Each line of the records is to be returned verbatim, with the images omitted.

Content starts

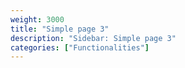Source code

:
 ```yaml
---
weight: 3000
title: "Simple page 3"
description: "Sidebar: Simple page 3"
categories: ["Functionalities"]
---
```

Content ends

◆ Exercise result:
Source code

:
 ```yaml
---
weight: 3000
title: "Simple page 3"
description: "Sidebar: Simple page 3"
categories: ["Functionalities"]
---
```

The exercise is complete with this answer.